(Source material)
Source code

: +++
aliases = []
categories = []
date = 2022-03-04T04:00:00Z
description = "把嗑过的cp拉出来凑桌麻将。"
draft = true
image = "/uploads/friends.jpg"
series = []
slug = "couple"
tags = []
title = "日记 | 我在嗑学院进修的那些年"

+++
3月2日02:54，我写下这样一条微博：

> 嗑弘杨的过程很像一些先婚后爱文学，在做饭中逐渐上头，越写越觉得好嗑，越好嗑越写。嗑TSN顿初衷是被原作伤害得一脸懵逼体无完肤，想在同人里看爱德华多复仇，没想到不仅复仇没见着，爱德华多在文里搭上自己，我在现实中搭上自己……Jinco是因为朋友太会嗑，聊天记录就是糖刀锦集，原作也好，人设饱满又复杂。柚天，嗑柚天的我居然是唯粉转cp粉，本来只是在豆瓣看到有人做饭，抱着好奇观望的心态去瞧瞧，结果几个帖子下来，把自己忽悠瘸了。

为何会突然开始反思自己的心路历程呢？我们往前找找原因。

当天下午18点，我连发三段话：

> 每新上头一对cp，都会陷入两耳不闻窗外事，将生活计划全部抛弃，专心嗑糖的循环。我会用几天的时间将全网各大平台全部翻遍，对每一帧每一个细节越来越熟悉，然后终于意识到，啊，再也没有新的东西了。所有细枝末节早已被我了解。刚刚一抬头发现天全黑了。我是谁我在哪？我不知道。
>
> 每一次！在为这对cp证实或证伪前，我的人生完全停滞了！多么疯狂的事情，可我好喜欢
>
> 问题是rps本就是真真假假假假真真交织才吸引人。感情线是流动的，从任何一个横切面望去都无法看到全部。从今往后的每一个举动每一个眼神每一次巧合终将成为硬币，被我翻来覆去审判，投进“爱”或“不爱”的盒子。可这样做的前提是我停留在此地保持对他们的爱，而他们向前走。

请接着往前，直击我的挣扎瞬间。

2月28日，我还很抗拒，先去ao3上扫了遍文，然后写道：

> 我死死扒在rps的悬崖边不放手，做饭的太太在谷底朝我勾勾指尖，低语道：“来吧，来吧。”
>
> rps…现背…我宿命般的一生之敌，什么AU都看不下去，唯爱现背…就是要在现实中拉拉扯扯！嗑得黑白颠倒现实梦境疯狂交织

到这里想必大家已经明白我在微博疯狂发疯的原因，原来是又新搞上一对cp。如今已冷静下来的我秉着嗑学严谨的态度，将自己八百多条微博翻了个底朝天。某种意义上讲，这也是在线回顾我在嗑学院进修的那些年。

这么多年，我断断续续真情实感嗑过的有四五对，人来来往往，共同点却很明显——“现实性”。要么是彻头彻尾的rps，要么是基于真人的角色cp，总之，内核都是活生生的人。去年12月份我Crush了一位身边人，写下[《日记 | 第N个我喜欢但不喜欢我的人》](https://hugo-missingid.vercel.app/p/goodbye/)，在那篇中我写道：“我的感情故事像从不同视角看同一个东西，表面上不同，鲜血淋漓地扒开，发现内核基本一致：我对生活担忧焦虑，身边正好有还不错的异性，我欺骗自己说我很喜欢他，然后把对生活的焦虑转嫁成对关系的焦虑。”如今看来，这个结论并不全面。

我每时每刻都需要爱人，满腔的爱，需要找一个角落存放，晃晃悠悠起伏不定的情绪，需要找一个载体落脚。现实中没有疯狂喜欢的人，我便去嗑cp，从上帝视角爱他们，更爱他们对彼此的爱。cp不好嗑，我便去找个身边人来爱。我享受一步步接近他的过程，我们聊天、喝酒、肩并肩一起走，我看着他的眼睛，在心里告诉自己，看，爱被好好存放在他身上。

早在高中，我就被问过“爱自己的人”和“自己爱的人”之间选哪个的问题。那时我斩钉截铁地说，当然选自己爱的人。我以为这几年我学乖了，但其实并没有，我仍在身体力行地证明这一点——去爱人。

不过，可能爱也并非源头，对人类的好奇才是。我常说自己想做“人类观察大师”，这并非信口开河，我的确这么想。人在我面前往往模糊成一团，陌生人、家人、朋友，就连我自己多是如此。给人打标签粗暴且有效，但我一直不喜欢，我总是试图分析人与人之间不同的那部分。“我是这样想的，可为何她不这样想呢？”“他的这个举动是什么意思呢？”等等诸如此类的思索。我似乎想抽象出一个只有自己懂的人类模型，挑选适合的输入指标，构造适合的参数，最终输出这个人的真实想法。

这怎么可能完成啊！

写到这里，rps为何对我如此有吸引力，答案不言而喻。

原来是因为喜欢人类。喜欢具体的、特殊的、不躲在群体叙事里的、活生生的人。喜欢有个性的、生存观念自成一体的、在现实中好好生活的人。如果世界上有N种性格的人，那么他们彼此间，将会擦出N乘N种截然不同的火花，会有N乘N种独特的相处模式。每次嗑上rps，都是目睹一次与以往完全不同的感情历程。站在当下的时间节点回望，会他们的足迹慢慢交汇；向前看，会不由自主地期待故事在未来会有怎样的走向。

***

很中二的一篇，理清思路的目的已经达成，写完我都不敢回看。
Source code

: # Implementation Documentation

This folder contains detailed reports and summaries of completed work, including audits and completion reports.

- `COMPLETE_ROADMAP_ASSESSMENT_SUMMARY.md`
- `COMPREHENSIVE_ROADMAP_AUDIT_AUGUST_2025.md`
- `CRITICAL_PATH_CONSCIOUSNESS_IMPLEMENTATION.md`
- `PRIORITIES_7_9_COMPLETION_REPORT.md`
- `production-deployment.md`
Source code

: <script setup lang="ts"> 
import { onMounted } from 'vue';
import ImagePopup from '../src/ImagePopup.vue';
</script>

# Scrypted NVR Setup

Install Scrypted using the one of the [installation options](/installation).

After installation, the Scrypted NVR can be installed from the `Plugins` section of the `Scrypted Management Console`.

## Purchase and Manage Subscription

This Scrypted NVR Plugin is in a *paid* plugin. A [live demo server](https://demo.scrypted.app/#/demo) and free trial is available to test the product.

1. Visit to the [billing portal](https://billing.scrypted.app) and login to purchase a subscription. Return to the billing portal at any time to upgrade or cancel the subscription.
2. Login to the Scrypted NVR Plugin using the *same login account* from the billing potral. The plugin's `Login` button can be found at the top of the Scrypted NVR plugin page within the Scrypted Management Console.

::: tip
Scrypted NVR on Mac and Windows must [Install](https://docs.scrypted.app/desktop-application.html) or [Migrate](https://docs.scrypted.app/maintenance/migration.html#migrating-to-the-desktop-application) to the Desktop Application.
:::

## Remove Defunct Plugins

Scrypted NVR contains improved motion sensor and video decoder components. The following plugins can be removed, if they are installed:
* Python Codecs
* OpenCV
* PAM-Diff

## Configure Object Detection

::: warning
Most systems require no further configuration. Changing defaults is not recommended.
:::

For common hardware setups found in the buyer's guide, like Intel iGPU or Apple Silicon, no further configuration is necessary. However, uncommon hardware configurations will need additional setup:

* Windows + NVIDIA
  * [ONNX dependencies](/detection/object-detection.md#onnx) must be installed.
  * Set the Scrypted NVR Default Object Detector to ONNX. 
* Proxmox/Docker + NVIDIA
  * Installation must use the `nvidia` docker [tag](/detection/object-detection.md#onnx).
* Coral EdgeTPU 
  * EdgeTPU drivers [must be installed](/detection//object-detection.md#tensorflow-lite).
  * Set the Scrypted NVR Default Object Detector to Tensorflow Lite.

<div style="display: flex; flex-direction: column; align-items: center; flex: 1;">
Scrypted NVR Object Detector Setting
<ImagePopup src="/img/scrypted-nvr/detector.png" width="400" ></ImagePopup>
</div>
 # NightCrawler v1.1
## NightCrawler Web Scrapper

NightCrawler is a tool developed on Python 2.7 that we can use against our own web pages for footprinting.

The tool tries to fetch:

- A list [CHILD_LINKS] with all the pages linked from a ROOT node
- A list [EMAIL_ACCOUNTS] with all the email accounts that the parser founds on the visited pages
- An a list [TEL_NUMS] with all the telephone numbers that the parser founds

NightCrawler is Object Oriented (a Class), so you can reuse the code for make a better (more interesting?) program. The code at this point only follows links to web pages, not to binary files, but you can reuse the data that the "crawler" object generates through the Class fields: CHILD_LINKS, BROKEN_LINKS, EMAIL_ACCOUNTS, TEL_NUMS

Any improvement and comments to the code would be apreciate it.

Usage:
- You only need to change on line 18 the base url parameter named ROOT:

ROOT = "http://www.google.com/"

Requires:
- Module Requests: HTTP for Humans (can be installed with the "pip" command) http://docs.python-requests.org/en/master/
(End Source material)
Work instructions:
Please output only the lines from the first line of the entries through the line with "到这里想必大家已经明白我在微", both included, exactly as written.

Result of this exercise:
Source code

: +++
aliases = []
categories = []
date = 2022-03-04T04:00:00Z
description = "把嗑过的cp拉出来凑桌麻将。"
draft = true
image = "/uploads/friends.jpg"
series = []
slug = "couple"
tags = []
title = "日记 | 我在嗑学院进修的那些年"

+++
3月2日02:54，我写下这样一条微博：

> 嗑弘杨的过程很像一些先婚后爱文学，在做饭中逐渐上头，越写越觉得好嗑，越好嗑越写。嗑TSN顿初衷是被原作伤害得一脸懵逼体无完肤，想在同人里看爱德华多复仇，没想到不仅复仇没见着，爱德华多在文里搭上自己，我在现实中搭上自己……Jinco是因为朋友太会嗑，聊天记录就是糖刀锦集，原作也好，人设饱满又复杂。柚天，嗑柚天的我居然是唯粉转cp粉，本来只是在豆瓣看到有人做饭，抱着好奇观望的心态去瞧瞧，结果几个帖子下来，把自己忽悠瘸了。

为何会突然开始反思自己的心路历程呢？我们往前找找原因。

当天下午18点，我连发三段话：

> 每新上头一对cp，都会陷入两耳不闻窗外事，将生活计划全部抛弃，专心嗑糖的循环。我会用几天的时间将全网各大平台全部翻遍，对每一帧每一个细节越来越熟悉，然后终于意识到，啊，再也没有新的东西了。所有细枝末节早已被我了解。刚刚一抬头发现天全黑了。我是谁我在哪？我不知道。
>
> 每一次！在为这对cp证实或证伪前，我的人生完全停滞了！多么疯狂的事情，可我好喜欢
>
> 问题是rps本就是真真假假假假真真交织才吸引人。感情线是流动的，从任何一个横切面望去都无法看到全部。从今往后的每一个举动每一个眼神每一次巧合终将成为硬币，被我翻来覆去审判，投进“爱”或“不爱”的盒子。可这样做的前提是我停留在此地保持对他们的爱，而他们向前走。

请接着往前，直击我的挣扎瞬间。

2月28日，我还很抗拒，先去ao3上扫了遍文，然后写道：

> 我死死扒在rps的悬崖边不放手，做饭的太太在谷底朝我勾勾指尖，低语道：“来吧，来吧。”
>
> rps…现背…我宿命般的一生之敌，什么AU都看不下去，唯爱现背…就是要在现实中拉拉扯扯！嗑得黑白颠倒现实梦境疯狂交织

到这里想必大家已经明白我在微博疯狂发疯的原因，原来是又新搞上一对cp。如今已冷静下来的我秉着嗑学严谨的态度，将自己八百多条微博翻了个底朝天。某种意义上讲，这也是在线回顾我在嗑学院进修的那些年。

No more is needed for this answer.